Description of the task →
Look through the listing below and report the lines that have the word "Variable" in them.

Provided records →
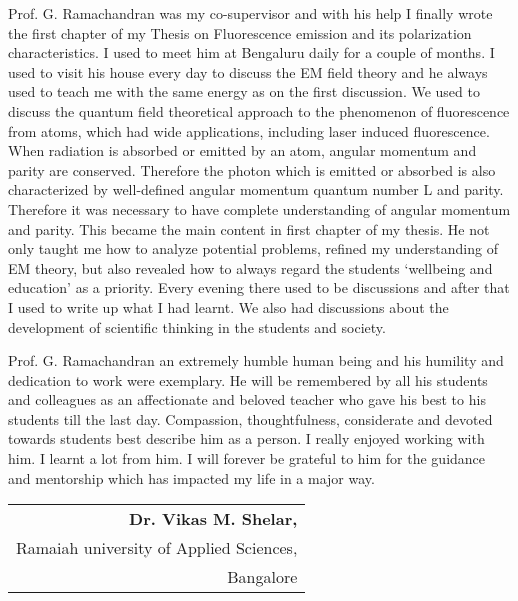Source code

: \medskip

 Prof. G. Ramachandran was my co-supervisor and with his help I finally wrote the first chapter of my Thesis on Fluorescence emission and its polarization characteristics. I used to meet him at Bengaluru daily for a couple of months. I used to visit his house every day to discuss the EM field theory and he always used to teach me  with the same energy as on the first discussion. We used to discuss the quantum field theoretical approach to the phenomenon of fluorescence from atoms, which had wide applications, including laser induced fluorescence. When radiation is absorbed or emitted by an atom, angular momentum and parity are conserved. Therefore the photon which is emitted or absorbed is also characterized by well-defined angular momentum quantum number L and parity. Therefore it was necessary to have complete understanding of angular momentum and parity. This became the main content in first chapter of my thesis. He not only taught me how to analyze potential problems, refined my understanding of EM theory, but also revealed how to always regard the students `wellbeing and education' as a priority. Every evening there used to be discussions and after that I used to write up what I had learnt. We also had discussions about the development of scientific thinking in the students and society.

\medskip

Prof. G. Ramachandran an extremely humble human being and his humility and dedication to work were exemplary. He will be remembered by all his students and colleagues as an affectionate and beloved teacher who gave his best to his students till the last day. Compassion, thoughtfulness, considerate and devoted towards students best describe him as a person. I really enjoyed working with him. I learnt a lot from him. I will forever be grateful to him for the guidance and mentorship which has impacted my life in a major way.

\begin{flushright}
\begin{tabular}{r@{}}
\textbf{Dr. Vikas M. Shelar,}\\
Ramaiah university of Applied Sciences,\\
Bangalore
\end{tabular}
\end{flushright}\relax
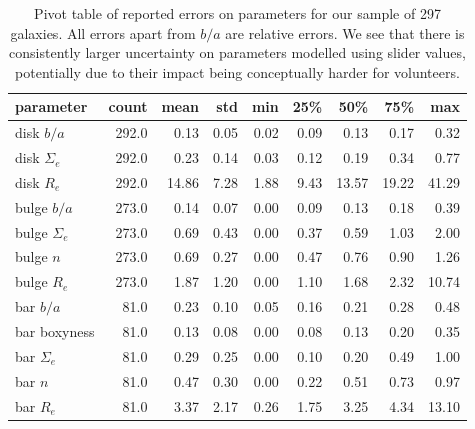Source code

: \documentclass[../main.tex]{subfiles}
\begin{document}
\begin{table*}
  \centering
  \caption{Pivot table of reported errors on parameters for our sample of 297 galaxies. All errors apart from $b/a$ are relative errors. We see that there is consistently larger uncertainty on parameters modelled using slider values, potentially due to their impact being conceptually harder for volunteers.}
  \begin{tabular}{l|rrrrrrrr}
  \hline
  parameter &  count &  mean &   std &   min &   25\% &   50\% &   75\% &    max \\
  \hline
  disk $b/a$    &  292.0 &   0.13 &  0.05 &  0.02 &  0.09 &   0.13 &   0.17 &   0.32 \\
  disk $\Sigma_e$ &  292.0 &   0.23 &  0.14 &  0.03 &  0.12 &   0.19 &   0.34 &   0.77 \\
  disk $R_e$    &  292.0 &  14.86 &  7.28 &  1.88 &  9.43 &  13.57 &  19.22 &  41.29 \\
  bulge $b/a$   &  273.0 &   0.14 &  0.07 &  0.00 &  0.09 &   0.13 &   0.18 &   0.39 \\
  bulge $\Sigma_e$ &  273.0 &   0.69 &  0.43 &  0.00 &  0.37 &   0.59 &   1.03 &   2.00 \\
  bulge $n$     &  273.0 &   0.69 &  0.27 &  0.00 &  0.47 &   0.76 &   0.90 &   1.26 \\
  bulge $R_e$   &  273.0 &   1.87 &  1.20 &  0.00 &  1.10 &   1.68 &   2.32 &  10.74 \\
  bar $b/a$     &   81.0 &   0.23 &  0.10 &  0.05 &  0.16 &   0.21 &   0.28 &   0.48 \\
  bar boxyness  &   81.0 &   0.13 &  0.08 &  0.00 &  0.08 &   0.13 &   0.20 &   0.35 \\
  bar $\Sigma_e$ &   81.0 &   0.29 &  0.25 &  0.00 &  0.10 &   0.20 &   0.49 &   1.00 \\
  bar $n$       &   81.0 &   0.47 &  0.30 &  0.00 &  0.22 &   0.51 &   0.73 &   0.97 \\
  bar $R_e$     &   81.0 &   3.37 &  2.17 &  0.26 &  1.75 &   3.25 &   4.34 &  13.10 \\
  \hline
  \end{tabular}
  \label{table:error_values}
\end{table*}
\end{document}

---

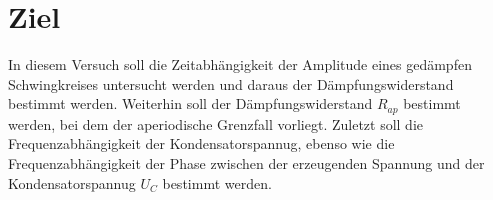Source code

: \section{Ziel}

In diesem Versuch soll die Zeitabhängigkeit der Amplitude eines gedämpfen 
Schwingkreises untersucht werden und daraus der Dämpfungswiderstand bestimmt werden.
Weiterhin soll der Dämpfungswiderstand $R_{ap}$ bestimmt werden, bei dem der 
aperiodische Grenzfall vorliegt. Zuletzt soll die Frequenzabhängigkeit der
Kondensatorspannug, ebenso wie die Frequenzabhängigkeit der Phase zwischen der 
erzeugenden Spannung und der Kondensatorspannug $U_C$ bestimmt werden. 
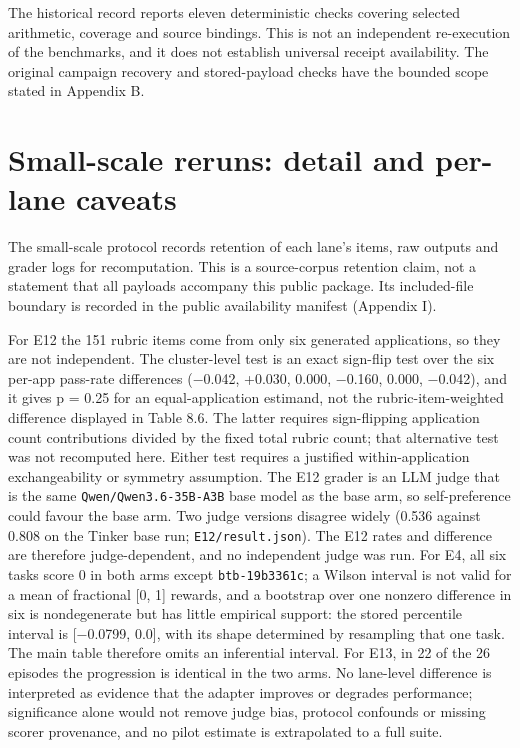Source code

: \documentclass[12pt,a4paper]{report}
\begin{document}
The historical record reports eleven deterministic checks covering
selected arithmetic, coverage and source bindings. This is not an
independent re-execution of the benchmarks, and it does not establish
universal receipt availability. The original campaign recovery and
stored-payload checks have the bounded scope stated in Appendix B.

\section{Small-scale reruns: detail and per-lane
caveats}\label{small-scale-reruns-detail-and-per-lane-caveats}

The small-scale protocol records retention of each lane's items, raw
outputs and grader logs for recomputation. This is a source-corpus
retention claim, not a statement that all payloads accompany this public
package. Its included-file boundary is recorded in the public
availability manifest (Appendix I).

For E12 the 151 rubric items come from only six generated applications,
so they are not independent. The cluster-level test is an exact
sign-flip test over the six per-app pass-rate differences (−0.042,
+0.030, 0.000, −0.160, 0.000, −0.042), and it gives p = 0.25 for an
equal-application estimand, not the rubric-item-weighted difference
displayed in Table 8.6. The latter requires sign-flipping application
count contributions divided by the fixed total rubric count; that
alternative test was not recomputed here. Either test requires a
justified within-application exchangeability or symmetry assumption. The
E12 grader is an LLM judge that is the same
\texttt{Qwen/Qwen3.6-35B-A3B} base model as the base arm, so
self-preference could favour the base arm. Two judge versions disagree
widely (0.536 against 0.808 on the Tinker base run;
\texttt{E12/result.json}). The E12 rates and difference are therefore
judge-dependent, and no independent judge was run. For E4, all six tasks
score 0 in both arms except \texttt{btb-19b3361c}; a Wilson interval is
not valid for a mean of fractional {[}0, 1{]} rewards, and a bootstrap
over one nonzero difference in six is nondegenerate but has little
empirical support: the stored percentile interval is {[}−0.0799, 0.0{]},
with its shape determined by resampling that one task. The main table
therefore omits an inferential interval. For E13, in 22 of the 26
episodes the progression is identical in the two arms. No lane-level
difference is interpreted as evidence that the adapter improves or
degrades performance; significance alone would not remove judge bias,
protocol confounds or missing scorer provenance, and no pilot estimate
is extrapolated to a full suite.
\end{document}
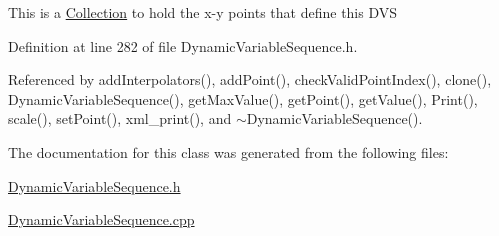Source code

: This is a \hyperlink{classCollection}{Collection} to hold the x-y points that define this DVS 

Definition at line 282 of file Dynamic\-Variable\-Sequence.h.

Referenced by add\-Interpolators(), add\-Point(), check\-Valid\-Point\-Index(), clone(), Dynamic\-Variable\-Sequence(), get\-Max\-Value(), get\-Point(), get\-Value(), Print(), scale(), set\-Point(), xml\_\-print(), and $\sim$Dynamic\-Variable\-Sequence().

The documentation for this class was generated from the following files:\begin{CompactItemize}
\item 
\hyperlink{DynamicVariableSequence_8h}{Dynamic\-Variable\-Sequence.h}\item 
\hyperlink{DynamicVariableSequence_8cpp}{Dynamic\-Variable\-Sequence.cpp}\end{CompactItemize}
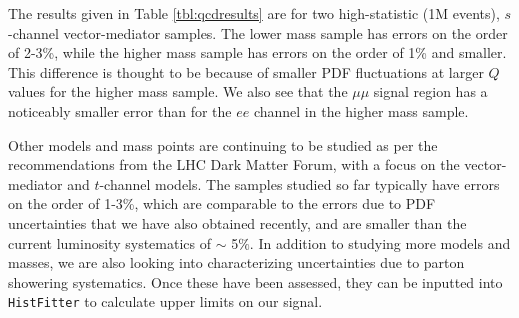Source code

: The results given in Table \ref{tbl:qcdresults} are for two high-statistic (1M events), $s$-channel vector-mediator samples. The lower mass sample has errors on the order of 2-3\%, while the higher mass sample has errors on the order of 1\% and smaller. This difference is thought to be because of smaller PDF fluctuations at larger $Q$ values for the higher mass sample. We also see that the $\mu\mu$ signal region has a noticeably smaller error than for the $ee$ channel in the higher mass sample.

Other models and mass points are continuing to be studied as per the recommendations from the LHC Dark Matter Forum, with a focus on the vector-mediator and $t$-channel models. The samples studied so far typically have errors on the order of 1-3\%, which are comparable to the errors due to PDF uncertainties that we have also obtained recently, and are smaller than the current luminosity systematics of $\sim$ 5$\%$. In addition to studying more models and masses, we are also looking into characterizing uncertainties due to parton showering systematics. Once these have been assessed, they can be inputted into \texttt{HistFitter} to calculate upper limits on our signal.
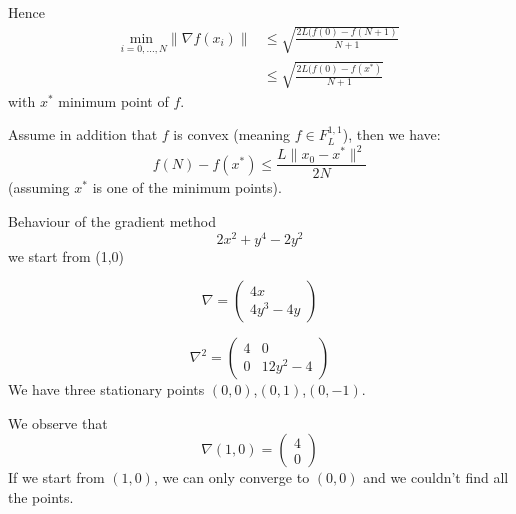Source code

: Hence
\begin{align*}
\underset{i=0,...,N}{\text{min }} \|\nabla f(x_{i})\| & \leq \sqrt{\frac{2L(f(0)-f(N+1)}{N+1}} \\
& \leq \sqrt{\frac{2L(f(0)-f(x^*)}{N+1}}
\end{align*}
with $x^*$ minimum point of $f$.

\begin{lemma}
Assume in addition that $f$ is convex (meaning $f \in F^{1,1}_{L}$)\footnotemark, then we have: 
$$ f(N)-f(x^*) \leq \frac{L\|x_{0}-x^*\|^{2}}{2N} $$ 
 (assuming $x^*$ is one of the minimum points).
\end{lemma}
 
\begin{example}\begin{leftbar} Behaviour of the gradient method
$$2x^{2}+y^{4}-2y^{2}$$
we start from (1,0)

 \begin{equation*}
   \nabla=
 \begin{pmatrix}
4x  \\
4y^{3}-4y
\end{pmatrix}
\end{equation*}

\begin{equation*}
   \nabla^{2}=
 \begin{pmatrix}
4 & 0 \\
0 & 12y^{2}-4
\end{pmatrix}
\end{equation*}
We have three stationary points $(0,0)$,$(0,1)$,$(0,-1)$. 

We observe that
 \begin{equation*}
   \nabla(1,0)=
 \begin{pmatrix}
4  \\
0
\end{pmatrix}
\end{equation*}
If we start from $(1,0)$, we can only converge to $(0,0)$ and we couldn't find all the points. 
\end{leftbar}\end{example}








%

Response area →
Definition at line 282 of file Dynamic\-Variable\-Sequence.h.
Referenced by add\-Interpolators(), add\-Point(), check\-Valid\-Point\-Index(), clone(), Dynamic\-Variable\-Sequence(), get\-Max\-Value(), get\-Point(), get\-Value(), Print(), scale(), set\-Point(), xml\_\-print(), and $\sim$Dynamic\-Variable\-Sequence().
\hyperlink{DynamicVariableSequence_8h}{Dynamic\-Variable\-Sequence.h}\item 
\hyperlink{DynamicVariableSequence_8cpp}{Dynamic\-Variable\-Sequence.cpp}\end{CompactItemize}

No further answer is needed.